• **HOW TO COMPLETE THIS TASK**: Exactly as written, output each of the lines below, with no images.
=== DATA SUPPLIED ===
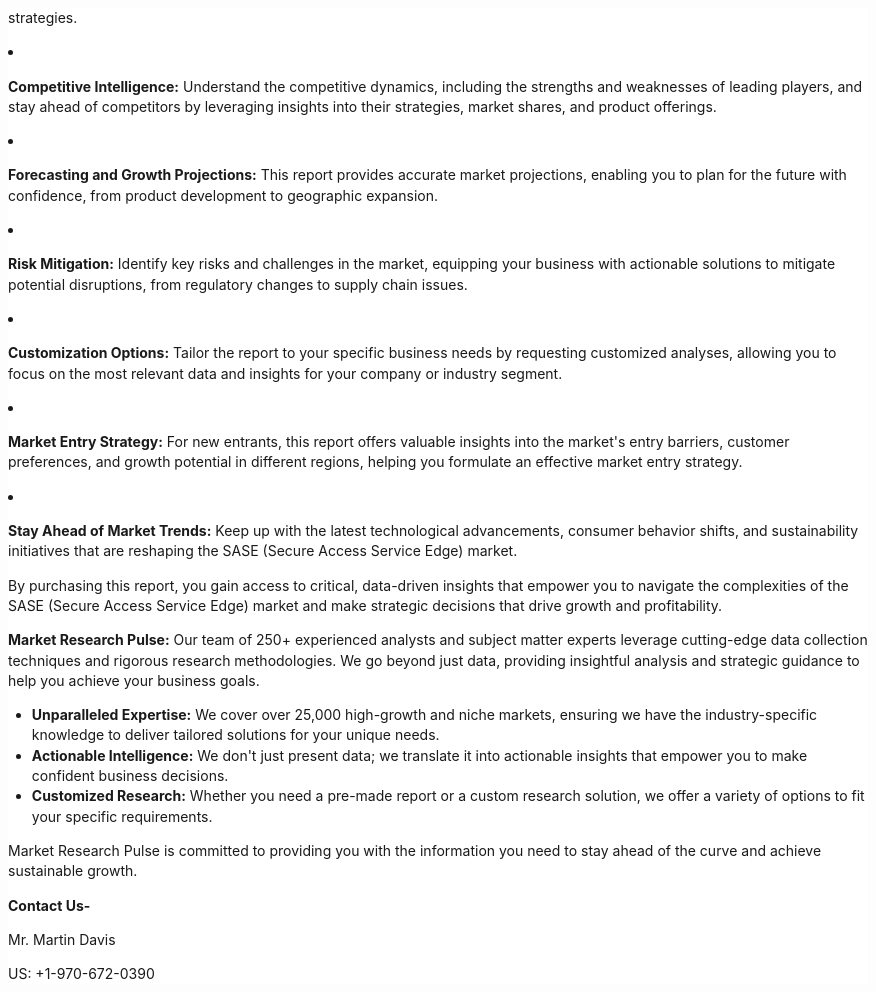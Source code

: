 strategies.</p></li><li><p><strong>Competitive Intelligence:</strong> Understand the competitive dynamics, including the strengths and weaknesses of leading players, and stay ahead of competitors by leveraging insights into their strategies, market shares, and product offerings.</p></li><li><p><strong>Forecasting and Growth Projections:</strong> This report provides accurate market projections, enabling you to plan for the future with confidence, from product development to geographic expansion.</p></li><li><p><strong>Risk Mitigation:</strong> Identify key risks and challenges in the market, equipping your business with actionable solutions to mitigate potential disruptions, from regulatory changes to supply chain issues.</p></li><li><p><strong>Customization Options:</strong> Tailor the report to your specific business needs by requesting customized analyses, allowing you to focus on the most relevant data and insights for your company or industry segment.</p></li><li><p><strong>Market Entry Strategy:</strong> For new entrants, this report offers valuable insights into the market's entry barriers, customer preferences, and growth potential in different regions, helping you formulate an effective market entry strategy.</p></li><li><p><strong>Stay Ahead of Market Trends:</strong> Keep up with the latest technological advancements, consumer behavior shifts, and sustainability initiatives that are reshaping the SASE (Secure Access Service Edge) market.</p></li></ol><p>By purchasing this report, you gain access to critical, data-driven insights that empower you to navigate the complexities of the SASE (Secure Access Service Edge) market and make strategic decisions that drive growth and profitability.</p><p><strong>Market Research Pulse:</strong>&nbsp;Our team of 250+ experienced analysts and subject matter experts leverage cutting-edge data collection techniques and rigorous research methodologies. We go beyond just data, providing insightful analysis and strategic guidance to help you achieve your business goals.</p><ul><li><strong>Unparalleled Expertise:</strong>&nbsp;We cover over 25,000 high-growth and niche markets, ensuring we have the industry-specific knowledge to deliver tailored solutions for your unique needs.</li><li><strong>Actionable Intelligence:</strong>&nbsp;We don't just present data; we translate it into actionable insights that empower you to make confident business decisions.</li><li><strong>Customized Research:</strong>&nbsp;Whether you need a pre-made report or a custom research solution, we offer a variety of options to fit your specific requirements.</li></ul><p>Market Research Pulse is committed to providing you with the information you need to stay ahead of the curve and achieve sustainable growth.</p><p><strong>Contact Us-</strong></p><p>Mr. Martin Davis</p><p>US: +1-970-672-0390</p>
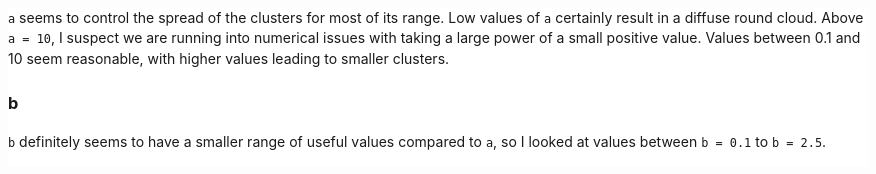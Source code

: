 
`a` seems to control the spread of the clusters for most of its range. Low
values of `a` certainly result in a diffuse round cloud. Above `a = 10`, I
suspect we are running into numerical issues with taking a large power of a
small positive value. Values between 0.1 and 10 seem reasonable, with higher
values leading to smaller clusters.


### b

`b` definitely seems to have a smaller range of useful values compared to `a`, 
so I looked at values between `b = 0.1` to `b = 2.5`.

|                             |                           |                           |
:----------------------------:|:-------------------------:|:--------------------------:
===
• **EXERCISE OUTPUT**:
Source code

: strategies.</p></li><li><p><strong>Competitive Intelligence:</strong> Understand the competitive dynamics, including the strengths and weaknesses of leading players, and stay ahead of competitors by leveraging insights into their strategies, market shares, and product offerings.</p></li><li><p><strong>Forecasting and Growth Projections:</strong> This report provides accurate market projections, enabling you to plan for the future with confidence, from product development to geographic expansion.</p></li><li><p><strong>Risk Mitigation:</strong> Identify key risks and challenges in the market, equipping your business with actionable solutions to mitigate potential disruptions, from regulatory changes to supply chain issues.</p></li><li><p><strong>Customization Options:</strong> Tailor the report to your specific business needs by requesting customized analyses, allowing you to focus on the most relevant data and insights for your company or industry segment.</p></li><li><p><strong>Market Entry Strategy:</strong> For new entrants, this report offers valuable insights into the market's entry barriers, customer preferences, and growth potential in different regions, helping you formulate an effective market entry strategy.</p></li><li><p><strong>Stay Ahead of Market Trends:</strong> Keep up with the latest technological advancements, consumer behavior shifts, and sustainability initiatives that are reshaping the SASE (Secure Access Service Edge) market.</p></li></ol><p>By purchasing this report, you gain access to critical, data-driven insights that empower you to navigate the complexities of the SASE (Secure Access Service Edge) market and make strategic decisions that drive growth and profitability.</p><p><strong>Market Research Pulse:</strong>&nbsp;Our team of 250+ experienced analysts and subject matter experts leverage cutting-edge data collection techniques and rigorous research methodologies. We go beyond just data, providing insightful analysis and strategic guidance to help you achieve your business goals.</p><ul><li><strong>Unparalleled Expertise:</strong>&nbsp;We cover over 25,000 high-growth and niche markets, ensuring we have the industry-specific knowledge to deliver tailored solutions for your unique needs.</li><li><strong>Actionable Intelligence:</strong>&nbsp;We don't just present data; we translate it into actionable insights that empower you to make confident business decisions.</li><li><strong>Customized Research:</strong>&nbsp;Whether you need a pre-made report or a custom research solution, we offer a variety of options to fit your specific requirements.</li></ul><p>Market Research Pulse is committed to providing you with the information you need to stay ahead of the curve and achieve sustainable growth.</p><p><strong>Contact Us-</strong></p><p>Mr. Martin Davis</p><p>US: +1-970-672-0390</p>
Source code

: 
`a` seems to control the spread of the clusters for most of its range. Low
values of `a` certainly result in a diffuse round cloud. Above `a = 10`, I
suspect we are running into numerical issues with taking a large power of a
small positive value. Values between 0.1 and 10 seem reasonable, with higher
values leading to smaller clusters.


### b

`b` definitely seems to have a smaller range of useful values compared to `a`, 
so I looked at values between `b = 0.1` to `b = 2.5`.

|                             |                           |                           |
:----------------------------:|:-------------------------:|:--------------------------:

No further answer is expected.